**GOAL OF THE EXERCISE:** Would you return the entries below exactly from the line containing "It uses extra" onward, ending with the final line and including it, and nothing else?

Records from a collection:

════════

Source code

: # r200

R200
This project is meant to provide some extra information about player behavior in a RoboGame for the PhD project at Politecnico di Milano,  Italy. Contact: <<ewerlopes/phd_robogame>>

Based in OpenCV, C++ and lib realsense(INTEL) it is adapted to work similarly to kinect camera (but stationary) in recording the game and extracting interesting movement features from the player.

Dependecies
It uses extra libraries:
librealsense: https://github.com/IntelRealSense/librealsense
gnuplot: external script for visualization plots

════════

**RESULT FOR THIS EXERCISE:**
It uses extra libraries:
librealsense: https://github.com/IntelRealSense/librealsense
gnuplot: external script for visualization plots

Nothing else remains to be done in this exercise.